Your assignment: Nothing below is to be printed except the lines between the line holding "Evaluation Metrics and" and the line holding "One primary outcome", inclusive, each exactly as it appears.

Information:
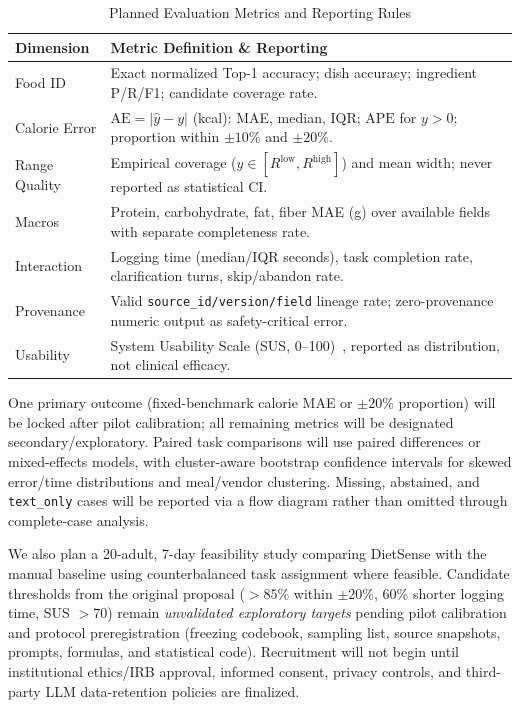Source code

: \documentclass[conference]{IEEEtran}
\begin{document}
\begin{table}[t]
\centering
\caption{Planned Evaluation Metrics and Reporting Rules}
\label{tab:metrics}
\renewcommand{\arraystretch}{1.12}
\begin{tabularx}{\columnwidth}{@{}l X@{}}
\toprule
\textbf{Dimension} & \textbf{Metric Definition \& Reporting} \\
\midrule
Food ID & Exact normalized Top-1 accuracy; dish accuracy; ingredient P/R/F1; candidate coverage rate. \\
Calorie Error & $\text{AE} = |\hat{y} - y|$ (kcal): MAE, median, IQR; $\text{APE}$ for $y>0$; proportion within $\pm 10\%$ and $\pm 20\%$. \\
Range Quality & Empirical coverage ($y \in [R^{\text{low}}, R^{\text{high}}]$) and mean width; never reported as statistical CI. \\
Macros & Protein, carbohydrate, fat, fiber MAE (g) over available fields with separate completeness rate. \\
Interaction & Logging time (median/IQR seconds), task completion rate, clarification turns, skip/abandon rate. \\
Provenance & Valid \texttt{source\_id/version/field} lineage rate; zero-provenance numeric output as safety-critical error. \\
Usability & System Usability Scale (SUS, 0--100)~\cite{brooke1996sus}, reported as distribution, not clinical efficacy. \\
\bottomrule
\end{tabularx}
\end{table}

One primary outcome (fixed-benchmark calorie MAE or $\pm 20\%$ proportion) will be locked after pilot calibration; all remaining metrics will be designated secondary/exploratory. Paired task comparisons will use paired differences or mixed-effects models, with cluster-aware bootstrap confidence intervals for skewed error/time distributions and meal/vendor clustering. Missing, abstained, and \texttt{text\_only} cases will be reported via a flow diagram rather than omitted through complete-case analysis.

We also plan a 20-adult, 7-day feasibility study comparing DietSense with the manual baseline using counterbalanced task assignment where feasible. Candidate thresholds from the original proposal ($>85\%$ within $\pm 20\%$, 60\% shorter logging time, SUS $>70$) remain \emph{unvalidated exploratory targets} pending pilot calibration and protocol preregistration (freezing codebook, sampling list, source snapshots, prompts, formulas, and statistical code). Recruitment will not begin until institutional ethics/IRB approval, informed consent, privacy controls, and third-party LLM data-retention policies are finalized.
\end{document}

Written response:
\caption{Planned Evaluation Metrics and Reporting Rules}
\label{tab:metrics}
\renewcommand{\arraystretch}{1.12}
\begin{tabularx}{\columnwidth}{@{}l X@{}}
\toprule
\textbf{Dimension} & \textbf{Metric Definition \& Reporting} \\
\midrule
Food ID & Exact normalized Top-1 accuracy; dish accuracy; ingredient P/R/F1; candidate coverage rate. \\
Calorie Error & $\text{AE} = |\hat{y} - y|$ (kcal): MAE, median, IQR; $\text{APE}$ for $y>0$; proportion within $\pm 10\%$ and $\pm 20\%$. \\
Range Quality & Empirical coverage ($y \in [R^{\text{low}}, R^{\text{high}}]$) and mean width; never reported as statistical CI. \\
Macros & Protein, carbohydrate, fat, fiber MAE (g) over available fields with separate completeness rate. \\
Interaction & Logging time (median/IQR seconds), task completion rate, clarification turns, skip/abandon rate. \\
Provenance & Valid \texttt{source\_id/version/field} lineage rate; zero-provenance numeric output as safety-critical error. \\
Usability & System Usability Scale (SUS, 0--100)~\cite{brooke1996sus}, reported as distribution, not clinical efficacy. \\
\bottomrule
\end{tabularx}
\end{table}

One primary outcome (fixed-benchmark calorie MAE or $\pm 20\%$ proportion) will be locked after pilot calibration; all remaining metrics will be designated secondary/exploratory. Paired task comparisons will use paired differences or mixed-effects models, with cluster-aware bootstrap confidence intervals for skewed error/time distributions and meal/vendor clustering. Missing, abstained, and \texttt{text\_only} cases will be reported via a flow diagram rather than omitted through complete-case analysis.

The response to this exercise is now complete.